UPDATE: Stuart was kind enough to send me an email and I have since removed his last name from this post. Seems he outsourced a link-building project on a freelance board and was surprised to find the guy who took the job was not playing by the rules.

I hate the guys that comment on blogs like this:
"Cold air is certainly a relative term, but a name brand cold air intake is engineered to retrieve the air from the coolest part of your engine compartment. Cooler air has more oxygen by volume and therefore ignites better which turns into to increased power." - Stuart [last name redacted]

So I sent them a note on their "Contact Us" form.

Hey, Intake Systems:

Not sure if you have a guy named Stuart working for you in the area of "online presence management," but he's spamming my blog in your name.

Please see here: http://wheresmyjetpack.blogspot.com/2010/08/well-stop-when-someone-sues-meantime-we.html

I will let slide his grammatical error at the end of the comment, but you'll note that his comment has absolutely NOTHING to do with my blog post and is of the haphazard copy/paste variety that annoys people to no end. This is not a good marketing technique and anyone who told you it was is feeding you a line. If they are an outside agency, you should fire them now.

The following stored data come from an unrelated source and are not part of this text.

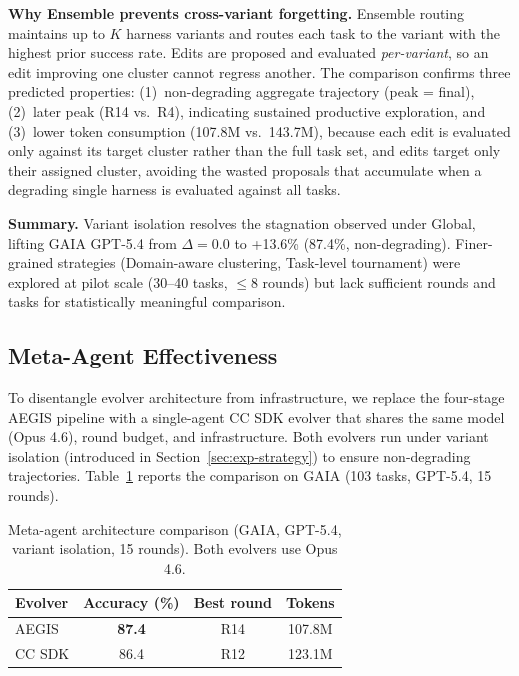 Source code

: \textbf{Why Ensemble prevents cross-variant forgetting.} Ensemble routing maintains up to $K$ harness variants and routes each task to the variant with the highest prior success rate. Edits are proposed and evaluated \textit{per-variant}, so an edit improving one cluster cannot regress another. The comparison confirms three predicted properties: (1)~non-degrading aggregate trajectory (peak = final), (2)~later peak (R14 vs.\ R4), indicating sustained productive exploration, and (3)~lower token consumption (107.8M vs.\ 143.7M), because each edit is evaluated only against its target cluster rather than the full task set, and edits target only their assigned cluster, avoiding the wasted proposals that accumulate when a degrading single harness is evaluated against all tasks.

\textbf{Summary.} Variant isolation resolves the stagnation observed under Global, lifting GAIA GPT-5.4 from $\Delta{=}0.0$ to +13.6\% (87.4\%, non-degrading). Finer-grained strategies (Domain-aware clustering, Task-level tournament) were explored at pilot scale (30--40 tasks, $\leq$8 rounds) but lack sufficient rounds and tasks for statistically meaningful comparison.


\subsection{Meta-Agent Effectiveness}
\label{sec:exp-meta-agent}

To disentangle evolver architecture from infrastructure, we replace the four-stage AEGIS pipeline with a single-agent CC SDK evolver that shares the same model (Opus 4.6), round budget, and infrastructure. Both evolvers run under variant isolation (introduced in Section~\ref{sec:exp-strategy}) to ensure non-degrading trajectories. Table~\ref{tab:meta-agent} reports the comparison on GAIA (103 tasks, GPT-5.4, 15 rounds).

\begin{table}[!htbp]
\centering
\small
\caption{Meta-agent architecture comparison (GAIA, GPT-5.4, variant isolation, 15 rounds). Both evolvers use Opus 4.6.}
\label{tab:meta-agent}
\begin{tabular}{lccc}
\toprule
\textbf{Evolver} & \textbf{Accuracy (\%)} & \textbf{Best round} & \textbf{Tokens} \\
\midrule
AEGIS   & \textbf{87.4} & R14 & 107.8M \\
CC SDK  & 86.4 & R12 & 123.1M \\
\bottomrule
\end{tabular}
\end{table}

We have come to expect these tactics from Third World operators of foreign currency exchange sites, Costa Rican real estate developers and (in the old days) Russian pornographers, but I'm sure that an upstanding auto supply specialist such as Intake Systems does not want to be associated with such practices. You're doing well in other areas: you've got the requisite articles stuffed full of keywords and opportunities for people to "like" those articles on Facebook or share them on Twitter, but you have to tell Stuart to knock off the blog spam.

I see your headquarters is in Ocala, not too far from where I live north of Orlando. Go Gators!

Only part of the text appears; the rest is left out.